SRINAGAR: Indian banks wrote off non-performing assets worth nearly Rs 8.9 lakh crore between the financial years 2013 14 and 2019 20, with public sector banks accounting for the bulk of the write offs, the Union Finance Ministry informed the Lok Sabha on Monday, reviving concerns over the scale of stressed assets in the banking system and the effectiveness of recovery mechanisms.
In a written reply to an unstarred question, Minister of State for Finance Pankaj Chaudhary said that public sector banks wrote off NPAs amounting to Rs 7,10,002 crore during the period, while private sector banks wrote off Rs 1,78,622 crore, as per data from the Reserve Bank of India. The figures cover domestic operations for 2013 14 and global operations for subsequent years.
The government clarified that write off of NPAs should not be construed as a waiver of loans. According to the reply, banks write off loans only after full provisioning and completion of four years, in line with RBI guidelines and policies approved by bank boards. Borrowers, the ministry said, remain liable for repayment even after write off, and banks continue to pursue recovery through available legal and institutional mechanisms. Recoveries from written off accounts, it added, remain an ongoing process.
Alongside write offs, the data presented to Parliament highlights the sharp rise in fresh accretion of NPAs during the same period, particularly following the asset quality review and recognition of stressed loans. New NPAs in public sector banks stood at Rs 1,70,955 crore in 2014 15 and peaked at Rs 4,32,630 crore in 2017 18 before moderating to Rs 2,10,960 crore in 2019 20. Private sector banks also saw a steady increase, with new NPAs rising from Rs 26,099 crore in 2014 15 to Rs 1,25,518 crore in 2019 20. RBI data for 2013 14 on NPA accretion was not available.
The scale and persistence of bad loans, especially in public sector banks, has long raised questions about credit appraisal, governance and accountability, as well as the social and fiscal cost of repeated balance sheet clean ups. While the government has argued that higher write offs partly reflect better recognition and provisioning, critics note that recovery rates remain uneven and often delayed.

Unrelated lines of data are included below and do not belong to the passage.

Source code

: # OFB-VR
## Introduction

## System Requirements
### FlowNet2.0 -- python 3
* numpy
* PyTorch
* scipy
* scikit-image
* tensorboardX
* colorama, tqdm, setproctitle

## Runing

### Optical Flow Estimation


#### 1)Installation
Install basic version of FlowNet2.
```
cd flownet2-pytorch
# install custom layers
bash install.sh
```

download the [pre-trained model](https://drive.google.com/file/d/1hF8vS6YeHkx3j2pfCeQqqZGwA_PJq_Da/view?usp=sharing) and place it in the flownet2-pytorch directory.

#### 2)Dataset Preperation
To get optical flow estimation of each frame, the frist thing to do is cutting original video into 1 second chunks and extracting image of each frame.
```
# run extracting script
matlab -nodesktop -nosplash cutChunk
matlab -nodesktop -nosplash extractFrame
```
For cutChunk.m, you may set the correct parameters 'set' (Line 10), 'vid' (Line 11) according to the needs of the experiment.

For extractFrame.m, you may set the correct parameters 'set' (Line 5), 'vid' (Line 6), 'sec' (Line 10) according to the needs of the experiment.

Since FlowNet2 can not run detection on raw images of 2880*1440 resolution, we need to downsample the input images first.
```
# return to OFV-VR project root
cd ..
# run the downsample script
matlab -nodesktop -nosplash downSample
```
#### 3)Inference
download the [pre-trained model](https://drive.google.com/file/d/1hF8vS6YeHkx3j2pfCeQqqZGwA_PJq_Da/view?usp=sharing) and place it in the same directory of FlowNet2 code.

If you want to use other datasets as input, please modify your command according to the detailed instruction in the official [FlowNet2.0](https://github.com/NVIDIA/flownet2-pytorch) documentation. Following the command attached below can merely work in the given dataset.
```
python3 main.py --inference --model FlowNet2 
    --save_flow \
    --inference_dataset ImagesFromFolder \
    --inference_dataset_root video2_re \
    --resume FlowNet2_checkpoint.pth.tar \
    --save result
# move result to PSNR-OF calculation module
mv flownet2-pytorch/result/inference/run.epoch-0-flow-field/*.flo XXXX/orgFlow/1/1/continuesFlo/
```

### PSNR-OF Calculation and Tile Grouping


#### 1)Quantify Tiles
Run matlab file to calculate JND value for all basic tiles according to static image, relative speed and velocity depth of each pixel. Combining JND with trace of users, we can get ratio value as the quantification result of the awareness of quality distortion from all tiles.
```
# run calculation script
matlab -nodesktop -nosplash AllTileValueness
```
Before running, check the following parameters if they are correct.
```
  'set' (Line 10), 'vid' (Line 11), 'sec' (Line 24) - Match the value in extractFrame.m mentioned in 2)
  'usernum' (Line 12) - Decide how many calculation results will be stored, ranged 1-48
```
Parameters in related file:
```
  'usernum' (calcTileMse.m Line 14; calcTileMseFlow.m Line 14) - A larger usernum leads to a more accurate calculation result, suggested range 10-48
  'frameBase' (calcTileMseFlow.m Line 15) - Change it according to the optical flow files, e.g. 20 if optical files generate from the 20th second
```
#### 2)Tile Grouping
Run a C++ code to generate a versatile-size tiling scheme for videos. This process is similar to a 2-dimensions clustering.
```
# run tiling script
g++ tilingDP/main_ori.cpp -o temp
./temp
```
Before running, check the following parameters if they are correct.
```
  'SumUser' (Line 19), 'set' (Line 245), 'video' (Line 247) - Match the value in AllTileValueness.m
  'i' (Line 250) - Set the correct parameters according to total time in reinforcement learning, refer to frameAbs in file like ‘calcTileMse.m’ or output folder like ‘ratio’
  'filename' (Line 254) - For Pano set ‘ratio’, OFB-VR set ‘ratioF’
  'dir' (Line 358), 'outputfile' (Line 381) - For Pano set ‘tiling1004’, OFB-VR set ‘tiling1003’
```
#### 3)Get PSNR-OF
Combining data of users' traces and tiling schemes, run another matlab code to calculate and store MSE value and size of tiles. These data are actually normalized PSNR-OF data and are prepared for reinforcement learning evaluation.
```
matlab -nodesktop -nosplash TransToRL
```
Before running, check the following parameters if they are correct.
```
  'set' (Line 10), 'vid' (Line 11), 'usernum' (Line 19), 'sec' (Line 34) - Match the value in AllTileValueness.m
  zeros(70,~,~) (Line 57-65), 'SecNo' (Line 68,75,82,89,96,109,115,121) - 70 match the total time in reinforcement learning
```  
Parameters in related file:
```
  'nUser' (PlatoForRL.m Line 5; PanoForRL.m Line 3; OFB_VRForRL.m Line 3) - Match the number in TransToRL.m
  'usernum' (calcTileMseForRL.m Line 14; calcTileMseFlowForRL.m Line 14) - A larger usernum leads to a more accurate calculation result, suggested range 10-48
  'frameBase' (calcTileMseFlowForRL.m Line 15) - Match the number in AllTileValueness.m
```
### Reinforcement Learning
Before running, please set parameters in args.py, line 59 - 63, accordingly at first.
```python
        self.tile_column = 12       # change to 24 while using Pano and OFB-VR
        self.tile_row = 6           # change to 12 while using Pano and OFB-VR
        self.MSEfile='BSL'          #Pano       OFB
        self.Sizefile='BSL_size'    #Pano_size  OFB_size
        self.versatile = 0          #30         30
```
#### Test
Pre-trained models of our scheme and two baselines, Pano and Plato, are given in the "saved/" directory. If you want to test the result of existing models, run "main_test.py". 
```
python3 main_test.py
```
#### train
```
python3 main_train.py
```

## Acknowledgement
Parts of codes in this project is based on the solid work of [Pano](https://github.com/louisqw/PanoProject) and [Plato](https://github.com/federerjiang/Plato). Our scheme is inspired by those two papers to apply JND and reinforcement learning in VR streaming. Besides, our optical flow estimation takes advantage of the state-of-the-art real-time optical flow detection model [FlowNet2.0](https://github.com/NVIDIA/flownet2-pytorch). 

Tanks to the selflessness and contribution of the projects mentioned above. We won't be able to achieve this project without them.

Responding to concerns on curbing bad debt, the ministry outlined a series of measures taken by the government and the RBI to recover, reduce and prevent NPAs. These include the introduction of automated early warning systems in public sector banks under the PSB Reforms Agenda to detect stress early and prevent slippages into NPAs.
The government also highlighted the shift from a debtor in possession to a creditor in control regime through the Insolvency and Bankruptcy Code, 2016. According to the reply, the behavioural impact of the IBC is evident from the settlement of over 30,000 cases involving defaults of Rs 13.78 lakh crore at the pre admission stage as of March 2025. Amendments aimed at addressing delays in insolvency resolution are currently under legislative consideration.
Further steps cited include amendments to the SARFAESI Act and the Recovery of Debt and Bankruptcy Act to strengthen enforcement, enhance oversight of asset reconstruction companies, expand debt recovery tribunal capacity and improve registration of security interests. The pecuniary jurisdiction of DRTs has also been raised to allow focus on higher value cases.
The ministry said public sector banks have set up specialised stressed asset management verticals and recovery branches, along with greater deployment of business correspondents and feet on street models, to improve follow up and recoveries. In addition, the RBI’s prudential framework for resolution of stressed assets, issued in June 2019, seeks to ensure early recognition and time bound resolution of stress.
Despite these measures, the magnitude of write offs disclosed in Parliament underscores the continuing challenge of bad loans in India’s banking system, particularly in public sector banks, and keeps alive the debate over whether structural reforms have gone far enough to prevent a repeat of past credit excesses.